In short, a voter denies its vote if its own log is more up-to-date than the candidate’s one.
Which log is more up-to-date is determined by comparing the index and term of the last entries in the logs. If the logs have last entries with different terms, then the log with the later term is more up-to-date. If the logs end with the same term, then whichever log is longer is more up-to-date.
Committing entries from previous terms
A leader knows that an entry from its current term is committed once that entry is stored on a majority of the servers.
If a leder crashes before committing an entry, future leaders will attempt to finish replicating the entry. However a leader cannot immediately conclude that an entry from a previous term is committed once it is stored on a majority of servers (example on fig.8 of the whitepaper).

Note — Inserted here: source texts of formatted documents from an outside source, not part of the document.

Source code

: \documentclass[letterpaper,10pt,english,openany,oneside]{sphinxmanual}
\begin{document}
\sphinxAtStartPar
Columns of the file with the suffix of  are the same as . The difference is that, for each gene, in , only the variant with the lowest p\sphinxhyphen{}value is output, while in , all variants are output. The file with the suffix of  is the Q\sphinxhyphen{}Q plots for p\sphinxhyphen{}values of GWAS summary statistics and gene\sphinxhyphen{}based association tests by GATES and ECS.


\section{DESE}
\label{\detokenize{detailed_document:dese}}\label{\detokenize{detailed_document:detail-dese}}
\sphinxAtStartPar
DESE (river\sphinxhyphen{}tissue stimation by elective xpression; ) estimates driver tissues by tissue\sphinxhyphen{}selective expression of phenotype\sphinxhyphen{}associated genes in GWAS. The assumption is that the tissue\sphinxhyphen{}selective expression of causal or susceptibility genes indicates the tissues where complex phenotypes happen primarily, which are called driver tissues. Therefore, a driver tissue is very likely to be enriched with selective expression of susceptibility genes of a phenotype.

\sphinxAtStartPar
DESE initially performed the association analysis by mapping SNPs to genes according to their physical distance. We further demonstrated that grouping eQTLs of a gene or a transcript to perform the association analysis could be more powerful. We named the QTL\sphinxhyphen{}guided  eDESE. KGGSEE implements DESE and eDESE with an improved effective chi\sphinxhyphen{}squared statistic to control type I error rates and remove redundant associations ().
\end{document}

To overcome the issue nodes never commits log entries from previous terms by counting replicas. Only entries from leader’s current term are committed by counting replicas. Once an entry from the current term has been committed in this way then all prior entries are committed indirectly because of the Log Matching property.
By contradiction, we assume that the Leader Completeness property doesn’t hold.
Suppose leader for term T (leaderT) commits an entry for its term, but that log entry is not stored by the leader of some future term.
Consider the smallest term U > T whose leaderU does not store the entry.
… refer to 5.4.3 of the official Raft whitepaper.
Follower and candidate crashes
In case of follower or candidate crashes the future
AppendEntries RPC sent will fail.
Raft handles these failures by retrying indefinitely.
Timing and availability
Safety must not depend on timing. Availability inevitably depends on timing.
Without a steady leader Raft cannot make progress.
E.g. If messages exchange takes longer than longer than the typical time between server crashes, candidates will not stay up long enough to win an election.
Raft is able to maintain a steady leader as far as the following condition is satisfied:
broadcast_RTT_time << election_timeout << MTBF
- broadcast_RTT_time: average time it takes a server to send RPCs in parallel and receive their responses (RTT: round trip time). An order of magnitude less than the election timeout
- election timeout: range used by followers to start an election. The values in the range must be few orders of magnitude less than the MTBF.
- MTBF: mean time between failures for a single server.
Broadcast time and MTBF are properties of the underlying system while election timeout is something we can configure.
E.g. If broadcast time is ~0.5/20ms then the election timeout should be somewhere between 100ms and 500ms. Typical node MTBF are several months or more.